Funtopia
- Company type: Private company
- Industry: Family entertainment centers
- Founded: 2013; 13 years ago
- Headquarters: Sofia, Bulgaria
- Number of locations: 11
- Key people: Ivaylo Penchev (CEO); Tanya Kishkin (CEO);
- Owner: Walltopia
- Parent: Adventure Facility Concepts & Management
- Website: www.funtopiaworld.com

= Funtopia =

Chain of family entertainment centers

Funtopia is an international chain of family entertainment centers headquartered in Sofia, Bulgaria, owned by Adventure Facility Concepts & Management, a subsidiary of Bulgarian climbing wall and active entertainment manufacturer Walltopia. Funtopia centers feature amusement climbing walls, trampoline parks, ropes courses, and obstacle courses.

The first Funtopia location opened in 2013 in Sofia, and the chain currently has 11 locations in 5 countries, including both corporate-owned and franchised sites.

==History==

Following Walltopia's entry into the manufacturing of active entertainment products in 2012, the company founded Adventure Facility Concepts & Management (AFCM), its family entertainment center operation and franchising arm. The first Funtopia center run by AFCM opened in June, 2013 in Paradise Center in Sofia, Bulgaria. It featured mainly amusement climbing walls targeting children and teenagers.

In 2014, the chain expanded into the United States with its first franchised location in Lehi in Utah, with two corporate locations following in the years after, both in Chicago, Illinois. The following year, Funtopia centers opened in Canada and Israel, with the chain expanding into Australia and Malaysia in 2016. The company most recently opened its first location in Oman in 2022, after finishing it in 2020 but facing delays caused by the coronavirus pandemic.

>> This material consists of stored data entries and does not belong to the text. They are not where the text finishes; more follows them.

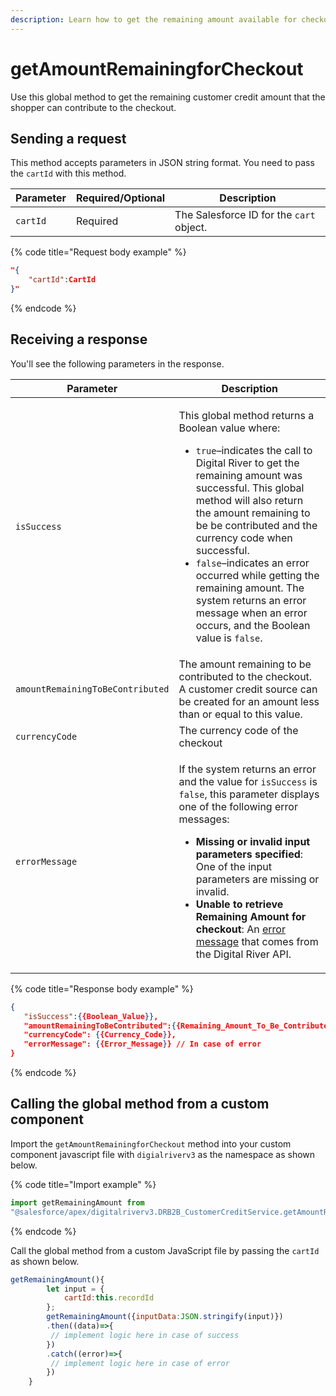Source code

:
 ```yaml
---
description: Learn how to get the remaining amount available for checkout.
---
```


# getAmountRemainingforCheckout

Use this global method to get the remaining customer credit amount that the shopper can contribute to the checkout.

## Sending a request

This method accepts parameters in JSON string format. You need to pass the `cartId` with this method.&#x20;

| Parameter | Required/Optional | Description                              |
| --------- | ----------------- | ---------------------------------------- |
| `cartId`  | Required          | The Salesforce ID for the `cart` object. |

{% code title="Request body example" %}
```json
"{
    "cartId":CartId
}"
```
{% endcode %}

## Receiving a response

You'll see the following parameters in the response.

| Parameter                        | Description                                                                                                                                                                                                                                                                                                                                                                                                                                                                                                                                                                             |
| -------------------------------- | --------------------------------------------------------------------------------------------------------------------------------------------------------------------------------------------------------------------------------------------------------------------------------------------------------------------------------------------------------------------------------------------------------------------------------------------------------------------------------------------------------------------------------------------------------------------------------------- |
| `isSuccess`                      | <p>This global method returns a Boolean value where:</p><ul><li> <code>true</code>–indicates the call to Digital River to get the remaining amount was successful. This global method will also return the amount remaining to be be contributed and the currency code when successful.</li><li><code>false</code>–indicates an error occurred while getting the remaining amount. The system returns an error message when an error occurs, and the Boolean value is <code>false</code>.</li></ul>                                                                                     |
| `amountRemainingToBeContributed` | The amount remaining to be contributed to the checkout.  A customer credit source can be created for an amount less than or equal to this value.                                                                                                                                                                                                                                                                                                                                                                                                                                        |
| `currencyCode`                   | The currency code of the checkout                                                                                                                                                                                                                                                                                                                                                                                                                                                                                                                                                       |
| `errorMessage`                   | <p>If the system returns an error and the value for <code>isSuccess</code> is <code>false</code>, this parameter displays one of the following error messages:</p><ul><li><strong>Missing or invalid input parameters specified</strong>: One of the input parameters are missing or invalid.</li><li><strong>Unable to retrieve Remaining Amount for checkout</strong>: An <a href="https://docs.digitalriver.com/digital-river-api/payment-integrations-1/digitalriver.js/reference/error-types-codes-and-objects">error message</a> that comes from the Digital River API.</li></ul> |

{% code title="Response body example" %}
```json
{
   "isSuccess":{{Boolean_Value}},
   "amountRemainingToBeContributed":{{Remaining_Amount_To_Be_Contributed}},
   "currencyCode": {{Currency_Code}},
   "errorMessage": {{Error_Message}} // In case of error
}
```
{% endcode %}

## Calling the global method from a custom component

Import the `getAmountRemainingforCheckout` method into your custom component javascript  file with `digialriverv3` as the namespace as shown below.

{% code title="Import example" %}
```javascript
import getRemainingAmount from 
"@salesforce/apex/digitalriverv3.DRB2B_CustomerCreditService.getAmountRemainingforCheckout";
```
{% endcode %}

Call the global method from a custom JavaScript file by passing the `cartId` as shown below.

```javascript
getRemainingAmount(){
        let input = {
            cartId:this.recordId
        };
        getRemainingAmount({inputData:JSON.stringify(input)})
        .then((data)=>{
         // implement logic here in case of success
        })
        .catch((error)=>{
         // implement logic here in case of error
        })
    }
```
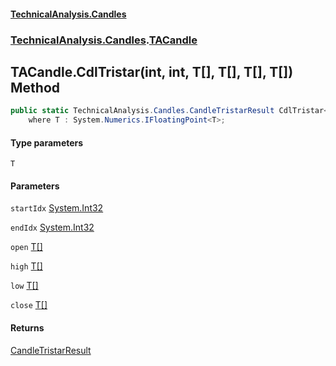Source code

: #### [TechnicalAnalysis.Candles](TechnicalAnalysis.Candles.md 'TechnicalAnalysis.Candles')
### [TechnicalAnalysis.Candles](TechnicalAnalysis.Candles.md#TechnicalAnalysis.Candles 'TechnicalAnalysis.Candles').[TACandle](TACandle.md 'TechnicalAnalysis.Candles.TACandle')

## TACandle.CdlTristar<T>(int, int, T[], T[], T[], T[]) Method

```csharp
public static TechnicalAnalysis.Candles.CandleTristarResult CdlTristar<T>(int startIdx, int endIdx, T[] open, T[] high, T[] low, T[] close)
    where T : System.Numerics.IFloatingPoint<T>;
```
#### Type parameters

<a name='TechnicalAnalysis.Candles.TACandle.CdlTristar_T_(int,int,T[],T[],T[],T[]).T'></a>

`T`
#### Parameters

<a name='TechnicalAnalysis.Candles.TACandle.CdlTristar_T_(int,int,T[],T[],T[],T[]).startIdx'></a>

`startIdx` [System.Int32](https://docs.microsoft.com/en-us/dotnet/api/System.Int32 'System.Int32')

<a name='TechnicalAnalysis.Candles.TACandle.CdlTristar_T_(int,int,T[],T[],T[],T[]).endIdx'></a>

`endIdx` [System.Int32](https://docs.microsoft.com/en-us/dotnet/api/System.Int32 'System.Int32')

<a name='TechnicalAnalysis.Candles.TACandle.CdlTristar_T_(int,int,T[],T[],T[],T[]).open'></a>

`open` [T](TACandle.CdlTristar_T_(int,int,T[],T[],T[],T[]).md#TechnicalAnalysis.Candles.TACandle.CdlTristar_T_(int,int,T[],T[],T[],T[]).T 'TechnicalAnalysis.Candles.TACandle.CdlTristar<T>(int, int, T[], T[], T[], T[]).T')[[]](https://docs.microsoft.com/en-us/dotnet/api/System.Array 'System.Array')

<a name='TechnicalAnalysis.Candles.TACandle.CdlTristar_T_(int,int,T[],T[],T[],T[]).high'></a>

`high` [T](TACandle.CdlTristar_T_(int,int,T[],T[],T[],T[]).md#TechnicalAnalysis.Candles.TACandle.CdlTristar_T_(int,int,T[],T[],T[],T[]).T 'TechnicalAnalysis.Candles.TACandle.CdlTristar<T>(int, int, T[], T[], T[], T[]).T')[[]](https://docs.microsoft.com/en-us/dotnet/api/System.Array 'System.Array')

<a name='TechnicalAnalysis.Candles.TACandle.CdlTristar_T_(int,int,T[],T[],T[],T[]).low'></a>

`low` [T](TACandle.CdlTristar_T_(int,int,T[],T[],T[],T[]).md#TechnicalAnalysis.Candles.TACandle.CdlTristar_T_(int,int,T[],T[],T[],T[]).T 'TechnicalAnalysis.Candles.TACandle.CdlTristar<T>(int, int, T[], T[], T[], T[]).T')[[]](https://docs.microsoft.com/en-us/dotnet/api/System.Array 'System.Array')

<a name='TechnicalAnalysis.Candles.TACandle.CdlTristar_T_(int,int,T[],T[],T[],T[]).close'></a>

`close` [T](TACandle.CdlTristar_T_(int,int,T[],T[],T[],T[]).md#TechnicalAnalysis.Candles.TACandle.CdlTristar_T_(int,int,T[],T[],T[],T[]).T 'TechnicalAnalysis.Candles.TACandle.CdlTristar<T>(int, int, T[], T[], T[], T[]).T')[[]](https://docs.microsoft.com/en-us/dotnet/api/System.Array 'System.Array')

#### Returns
[CandleTristarResult](CandleTristarResult.md 'TechnicalAnalysis.Candles.CandleTristarResult')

After starting with a focus almost exclusively on themed amusement climbing walls, the selection of attractions at Funtopia locations has grown over time to include trampoline parks, ropes courses, and obstacle courses, among others.

==Operations==

Funtopia is headquartered in Sofia, Bulgaria, with 11 centers currently operational in five markets, including Bulgaria, the United States, Australia, Israel, and Oman. It is owned by Adventure Facility Concepts & Management, itself a subsidiary of Walltopia. The chain previously had locations in Canada and Malaysia.